**Work instructions:**
If a line in the records below holds the word "html", copy it.
BEGIN Material for this exercise
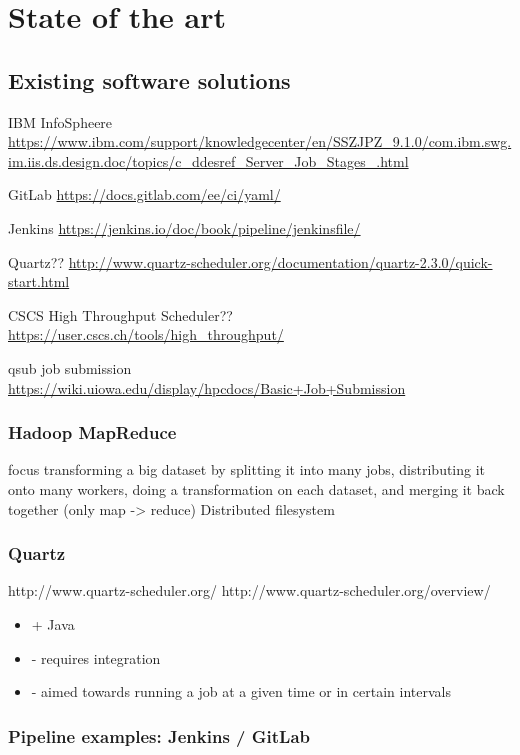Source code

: \chapter{State of the art}

\section{Existing software solutions}

IBM InfoSpheere \url{https://www.ibm.com/support/knowledgecenter/en/SSZJPZ_9.1.0/com.ibm.swg.im.iis.ds.design.doc/topics/c_ddesref_Server_Job_Stages_.html}

GitLab \url{https://docs.gitlab.com/ee/ci/yaml/}

Jenkins \url{https://jenkins.io/doc/book/pipeline/jenkinsfile/}

Quartz?? \url{http://www.quartz-scheduler.org/documentation/quartz-2.3.0/quick-start.html}

CSCS High Throughput Scheduler?? \url{https://user.cscs.ch/tools/high_throughput/}


qsub job submission \url{https://wiki.uiowa.edu/display/hpcdocs/Basic+Job+Submission}



\subsection{Hadoop MapReduce}

focus transforming a big dataset by splitting it into many jobs, distributing it onto many workers, doing a transformation on each dataset, and merging it back together (only map -> reduce)
Distributed filesystem

\subsection{Quartz}

http://www.quartz-scheduler.org/
http://www.quartz-scheduler.org/overview/

\begin{itemize}
	\item + Java
	\item - requires integration
	\item - aimed towards running a job at a given time or in certain intervals
\end{itemize}

\subsection{Pipeline examples: Jenkins / GitLab}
END Material for this exercise
**Task result:**
IBM InfoSpheere \url{https://www.ibm.com/support/knowledgecenter/en/SSZJPZ_9.1.0/com.ibm.swg.im.iis.ds.design.doc/topics/c_ddesref_Server_Job_Stages_.html}
Quartz?? \url{http://www.quartz-scheduler.org/documentation/quartz-2.3.0/quick-start.html}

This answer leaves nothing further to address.